Ein besonderes Sorgenkind waren auch bestimmte Vertriebenen- und Flüchtlingsbetriebe, insbesondere in Grenzlandgebieten, die durch Aufnahme kurzfristiger und hochverzinslicher Bankkredite in wirtschaftliche Schwierigkeiten gekommen sind. Sie sollen in ihrer Umschuldungsaktion durch die Lastenausgleichsbank von den drückenden Zinsververpflichtungen befreit werden, wobei der Bund und die Länder je zur Hälfte einen Zinszuschuß gewähren.
Ihr Interesse dürfte insbesondere auch der Ansatz für die Förderung der Industrieforschung finden. Die hierfür vorgesehenen Mittel sind von 2,9 Millionen DM auf 5,6 Millionen DM erhöht worden. In diesem Titel sind auch die Mittel für die Kernenergieforschung zu wirtschaftlichen, also rein friedlichen Zwecken in Höhe von 2,1 Millionen DM ausgeworfen.
Diese 2,1 Millionen DM stellen die dritte Rate eines vorläufigen Programms der Bundesregierung dar, das insgesamt 6 Millionen DM umfaßt. Sie sind in der Hauptsache zur Deckung der Planungskosten für den ersten deutschen Atomreaktor bestimmt. Die Bundesregierung wird der Kernenergieforschung ihre ganz besondere Aufmerksamkeit widmen, um innerhalb ihrer Zuständigkeit dazu beizutragen, daß der weite Vorsprung, den die übrige Welt auf diesem Gebiet errungen hat, bald aufgeholt wird. Als besonders dringlich wird dabei angesehen, eine Forschungsstätte für die Fragen der Kernenergie zu schaffen. Damit im Zusammenhang steht der Bau eines Atomreaktors, der einerseits der Ausbildung von Wissenschaftlern und Technikern auf allen Gebieten der Atomtechnik dienen soll, auf der anderen Seite der Vorbereitung, Entwicklung und Planung weiterer Reaktoren zur Energiegewinnung, also von Atomkraftwerken, die in späteren Zeiten unseren erheblich ansteigenden Bedarf an Energie befriedigen sollen,
außerdem der Gewinnung von Neutronen und radioaktiven Isotopen. Die Finanzierung des Baues des Kernreaktors ist so gedacht, daß entsprechend der gegebenen Interessenlage sich der Bund, das Belegenheitsland und die Industrie an den Baukosten beteiligen. Die Planungsarbeiten werden durch die von zahlreichen Industriefirmen geschaffene „Physikalische Studiengesellschaft" durchgeführt.
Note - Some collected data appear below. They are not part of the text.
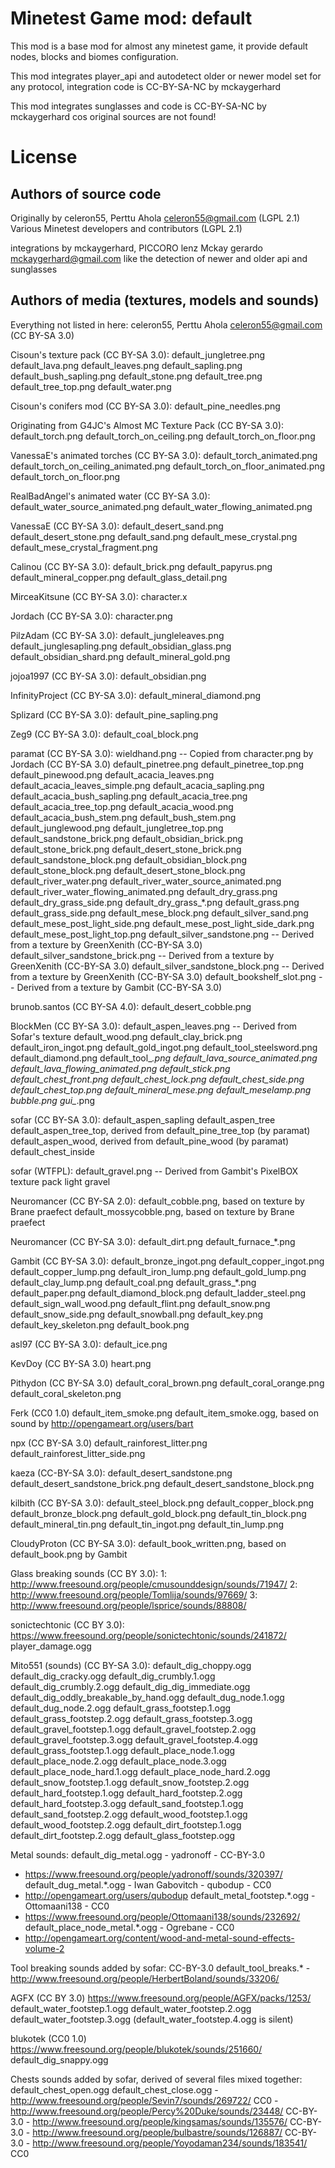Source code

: Minetest Game mod: default
==========================

This mod is a base mod for almost any minetest game, it provide default nodes, blocks and biomes configuration.

This mod integrates player_api and autodetect older or newer model set for any protocol, integration code is CC-BY-SA-NC by mckaygerhard

This mod integrates sunglasses and code is CC-BY-SA-NC by mckaygerhard cos original sources are not found!

# License

Authors of source code
----------------------
Originally by celeron55, Perttu Ahola <celeron55@gmail.com> (LGPL 2.1)
Various Minetest developers and contributors (LGPL 2.1)

integrations by mckaygerhard, PICCORO lenz Mckay gerardo <mckaygerhard@gmail.com>
like the detection of newer and older api and sunglasses

Authors of media (textures, models and sounds)
----------------------------------------------
Everything not listed in here:
celeron55, Perttu Ahola <celeron55@gmail.com> (CC BY-SA 3.0)

Cisoun's texture pack (CC BY-SA 3.0):
  default_jungletree.png
  default_lava.png
  default_leaves.png
  default_sapling.png
  default_bush_sapling.png
  default_stone.png
  default_tree.png
  default_tree_top.png
  default_water.png

Cisoun's conifers mod (CC BY-SA 3.0):
  default_pine_needles.png

Originating from G4JC's Almost MC Texture Pack (CC BY-SA 3.0):
  default_torch.png
  default_torch_on_ceiling.png
  default_torch_on_floor.png

VanessaE's animated torches (CC BY-SA 3.0):
  default_torch_animated.png
  default_torch_on_ceiling_animated.png
  default_torch_on_floor_animated.png
  default_torch_on_floor.png

RealBadAngel's animated water (CC BY-SA 3.0):
  default_water_source_animated.png
  default_water_flowing_animated.png

VanessaE (CC BY-SA 3.0):
  default_desert_sand.png
  default_desert_stone.png
  default_sand.png
  default_mese_crystal.png
  default_mese_crystal_fragment.png

Calinou (CC BY-SA 3.0):
  default_brick.png
  default_papyrus.png
  default_mineral_copper.png
  default_glass_detail.png

MirceaKitsune (CC BY-SA 3.0):
  character.x

Jordach (CC BY-SA 3.0):
  character.png

PilzAdam (CC BY-SA 3.0):
  default_jungleleaves.png
  default_junglesapling.png
  default_obsidian_glass.png
  default_obsidian_shard.png
  default_mineral_gold.png

jojoa1997 (CC BY-SA 3.0):
  default_obsidian.png

InfinityProject (CC BY-SA 3.0):
  default_mineral_diamond.png

Splizard (CC BY-SA 3.0):
  default_pine_sapling.png

Zeg9 (CC BY-SA 3.0):
  default_coal_block.png

paramat (CC BY-SA 3.0):
  wieldhand.png -- Copied from character.png by Jordach (CC BY-SA 3.0)
  default_pinetree.png
  default_pinetree_top.png
  default_pinewood.png
  default_acacia_leaves.png
  default_acacia_leaves_simple.png
  default_acacia_sapling.png
  default_acacia_bush_sapling.png
  default_acacia_tree.png
  default_acacia_tree_top.png
  default_acacia_wood.png
  default_acacia_bush_stem.png
  default_bush_stem.png
  default_junglewood.png
  default_jungletree_top.png
  default_sandstone_brick.png
  default_obsidian_brick.png
  default_stone_brick.png
  default_desert_stone_brick.png
  default_sandstone_block.png
  default_obsidian_block.png
  default_stone_block.png
  default_desert_stone_block.png
  default_river_water.png
  default_river_water_source_animated.png
  default_river_water_flowing_animated.png
  default_dry_grass.png
  default_dry_grass_side.png
  default_dry_grass_*.png
  default_grass.png
  default_grass_side.png
  default_mese_block.png
  default_silver_sand.png
  default_mese_post_light_side.png
  default_mese_post_light_side_dark.png
  default_mese_post_light_top.png
  default_silver_sandstone.png -- Derived from a texture by GreenXenith (CC-BY-SA 3.0)
  default_silver_sandstone_brick.png -- Derived from a texture by GreenXenith (CC-BY-SA 3.0)
  default_silver_sandstone_block.png -- Derived from a texture by GreenXenith (CC-BY-SA 3.0)
  default_bookshelf_slot.png -- Derived from a texture by Gambit (CC-BY-SA 3.0)

brunob.santos (CC BY-SA 4.0):
  default_desert_cobble.png

BlockMen (CC BY-SA 3.0):
  default_aspen_leaves.png -- Derived from Sofar's texture
  default_wood.png
  default_clay_brick.png
  default_iron_ingot.png
  default_gold_ingot.png
  default_tool_steelsword.png
  default_diamond.png
  default_tool_*.png
  default_lava_source_animated.png
  default_lava_flowing_animated.png
  default_stick.png
  default_chest_front.png
  default_chest_lock.png
  default_chest_side.png
  default_chest_top.png
  default_mineral_mese.png
  default_meselamp.png
  bubble.png
  gui_*.png

sofar (CC BY-SA 3.0):
  default_aspen_sapling
  default_aspen_tree
  default_aspen_tree_top, derived from default_pine_tree_top (by paramat)
  default_aspen_wood, derived from default_pine_wood (by paramat)
  default_chest_inside

sofar (WTFPL):
  default_gravel.png -- Derived from Gambit's PixelBOX texture pack light gravel

Neuromancer (CC BY-SA 2.0):
  default_cobble.png, based on texture by Brane praefect
  default_mossycobble.png, based on texture by Brane praefect

Neuromancer (CC BY-SA 3.0):
  default_dirt.png
  default_furnace_*.png

Gambit (CC BY-SA 3.0):
  default_bronze_ingot.png
  default_copper_ingot.png
  default_copper_lump.png
  default_iron_lump.png
  default_gold_lump.png
  default_clay_lump.png
  default_coal.png
  default_grass_*.png
  default_paper.png
  default_diamond_block.png
  default_ladder_steel.png
  default_sign_wall_wood.png
  default_flint.png
  default_snow.png
  default_snow_side.png
  default_snowball.png
  default_key.png
  default_key_skeleton.png
  default_book.png

asl97 (CC BY-SA 3.0):
  default_ice.png

KevDoy (CC BY-SA 3.0)
  heart.png

Pithydon (CC BY-SA 3.0)
  default_coral_brown.png
  default_coral_orange.png
  default_coral_skeleton.png

Ferk (CC0 1.0)
  default_item_smoke.png
  default_item_smoke.ogg, based on sound by http://opengameart.org/users/bart

npx (CC BY-SA 3.0)
  default_rainforest_litter.png
  default_rainforest_litter_side.png

kaeza (CC-BY-SA 3.0):
  default_desert_sandstone.png
  default_desert_sandstone_brick.png
  default_desert_sandstone_block.png

kilbith (CC BY-SA 3.0):
  default_steel_block.png
  default_copper_block.png
  default_bronze_block.png
  default_gold_block.png
  default_tin_block.png
  default_mineral_tin.png
  default_tin_ingot.png
  default_tin_lump.png

CloudyProton (CC BY-SA 3.0):
  default_book_written.png, based on default_book.png by Gambit

Glass breaking sounds (CC BY 3.0):
  1: http://www.freesound.org/people/cmusounddesign/sounds/71947/
  2: http://www.freesound.org/people/Tomlija/sounds/97669/
  3: http://www.freesound.org/people/lsprice/sounds/88808/

sonictechtonic (CC BY 3.0):
https://www.freesound.org/people/sonictechtonic/sounds/241872/
  player_damage.ogg

Mito551 (sounds) (CC BY-SA 3.0):
  default_dig_choppy.ogg
  default_dig_cracky.ogg
  default_dig_crumbly.1.ogg
  default_dig_crumbly.2.ogg
  default_dig_dig_immediate.ogg
  default_dig_oddly_breakable_by_hand.ogg
  default_dug_node.1.ogg
  default_dug_node.2.ogg
  default_grass_footstep.1.ogg
  default_grass_footstep.2.ogg
  default_grass_footstep.3.ogg
  default_gravel_footstep.1.ogg
  default_gravel_footstep.2.ogg
  default_gravel_footstep.3.ogg
  default_gravel_footstep.4.ogg
  default_grass_footstep.1.ogg
  default_place_node.1.ogg
  default_place_node.2.ogg
  default_place_node.3.ogg
  default_place_node_hard.1.ogg
  default_place_node_hard.2.ogg
  default_snow_footstep.1.ogg
  default_snow_footstep.2.ogg
  default_hard_footstep.1.ogg
  default_hard_footstep.2.ogg
  default_hard_footstep.3.ogg
  default_sand_footstep.1.ogg
  default_sand_footstep.2.ogg
  default_wood_footstep.1.ogg
  default_wood_footstep.2.ogg
  default_dirt_footstep.1.ogg
  default_dirt_footstep.2.ogg
  default_glass_footstep.ogg

Metal sounds:
  default_dig_metal.ogg - yadronoff - CC-BY-3.0
  - https://www.freesound.org/people/yadronoff/sounds/320397/
  default_dug_metal.*.ogg - Iwan Gabovitch - qubodup - CC0
  - http://opengameart.org/users/qubodup
  default_metal_footstep.*.ogg - Ottomaani138 - CC0
  - https://www.freesound.org/people/Ottomaani138/sounds/232692/
  default_place_node_metal.*.ogg - Ogrebane - CC0
  - http://opengameart.org/content/wood-and-metal-sound-effects-volume-2

Tool breaking sounds added by sofar: CC-BY-3.0
  default_tool_breaks.* - http://www.freesound.org/people/HerbertBoland/sounds/33206/

AGFX (CC BY 3.0)
https://www.freesound.org/people/AGFX/packs/1253/
  default_water_footstep.1.ogg
  default_water_footstep.2.ogg
  default_water_footstep.3.ogg
(default_water_footstep.4.ogg is silent)

blukotek (CC0 1.0)
https://www.freesound.org/people/blukotek/sounds/251660/
  default_dig_snappy.ogg

Chests sounds added by sofar, derived of several files mixed together:
  default_chest_open.ogg
  default_chest_close.ogg
    - http://www.freesound.org/people/Sevin7/sounds/269722/ CC0
    - http://www.freesound.org/people/Percy%20Duke/sounds/23448/ CC-BY-3.0
    - http://www.freesound.org/people/kingsamas/sounds/135576/ CC-BY-3.0
    - http://www.freesound.org/people/bulbastre/sounds/126887/ CC-BY-3.0
    - http://www.freesound.org/people/Yoyodaman234/sounds/183541/ CC0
Beabsichtigt ist, eine „Reaktor-Bau-
und Betriebsgesellschaft" zu errichten, an der sich die drei vorgenannten Körperschaften beteiligen. Als erster Beitrag hierfür ist im Bundeshaushalt 1956 unter den einmaligen Ausgaben im Einzelplan des Bundesministers für Wirtschaft ein Betrag von 5 Millionen DM veranschlagt.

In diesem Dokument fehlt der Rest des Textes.